Abstract

Negative sequential patterns (NSPs) capture more informative and actionable knowledge than classic positive sequential patterns (PSPs) due to the involvement of both occurring and nonoccurring behaviors and events, which can contribute to many relevant applications. However, NSP mining is nontrivial, as it involves fundamental challenges requiring distinct theoretical foundations and is not directly addressable by PSP mining. In the very limited research reported on NSP mining, a negative element constraint (NEC) is incorporated to only consider the NSPs composed of specific forms of elements (containing either positive or negative items), which results in many valuable NSPs being missed. Here, we loosen the NEC (called loose negative element constraint (LNEC)) to include partial negative elements containing both positive and negative items, which enables the discovery of more flexible patterns but incorporates significant new learning challenges, such as representing and mining complete NSPs.
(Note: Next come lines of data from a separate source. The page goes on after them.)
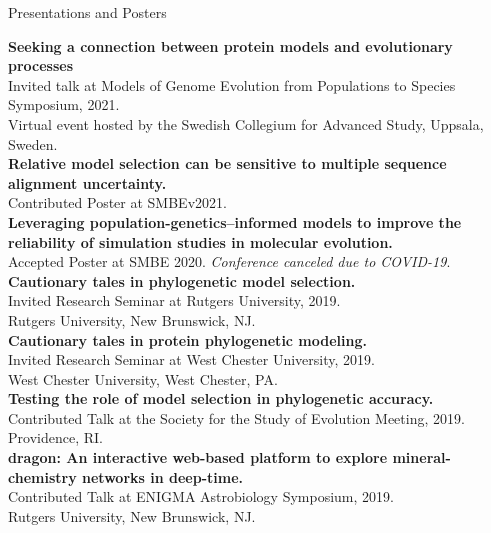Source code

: \documentclass{resume} %
\begin{document}
\vspace*{0.5cm}
\begin{rSection}{Presentations and Posters}
\vspace*{0.25cm}


\textbf{Seeking a connection between protein models and evolutionary processes}
\\ Invited talk at Models of Genome Evolution from Populations to Species Symposium, 2021.
\\ Virtual event hosted by the Swedish Collegium for Advanced Study, Uppsala, Sweden. \\ 


\textbf{Relative model selection can be sensitive to multiple sequence alignment uncertainty.}
\\ Contributed Poster at SMBEv2021. \\


\textbf{Leveraging population-genetics--informed models to improve the reliability of simulation studies in molecular evolution.}
\\ Accepted Poster at SMBE 2020. \emph{Conference canceled due to COVID-19}. \\


\textbf{Cautionary tales in phylogenetic model selection.}
\\ Invited Research Seminar at Rutgers University, 2019.
\\ Rutgers University, New Brunswick, NJ.\\


\textbf{Cautionary tales in protein phylogenetic modeling.}
\\ Invited Research Seminar at West Chester University, 2019.
\\ West Chester University, West Chester, PA.\\


\textbf{Testing the role of model selection in phylogenetic accuracy.}
\\ Contributed Talk at the Society for the Study of Evolution Meeting, 2019.
\\ Providence, RI.\\

\textbf{dragon: An interactive web-based platform to explore mineral-chemistry networks in deep-time.} 
\\ Contributed Talk at ENIGMA Astrobiology Symposium, 2019.
\\ Rutgers University, New Brunswick, NJ.\\



\end{rSection}
\end{document}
Accordingly, we formalize the LNEC-based NSP mining problem and propose a novel vertical NSP mining framework , VM-NSP, to efficiently mine the complete set of NSPs by a vertical representation (VR) of each sequence. An efficient bitmap-based vertical NSP mining algorithm , bM-NSP, introduces a bitmap hash table--based VR and a prefix-based negative sequential candidate generation strategy to optimize the discovery performance. VM-NSP and its implementation bM-NSP form the first VR-based approach for complete NSP mining with LNEC. Theoretical analyses and experiments confirm the performance superiority of bM-NSP on synthetic and real-life datasets w.r.t. diverse data factors, which substantially expands existing NSP mining methods toward flexible NSP discovery.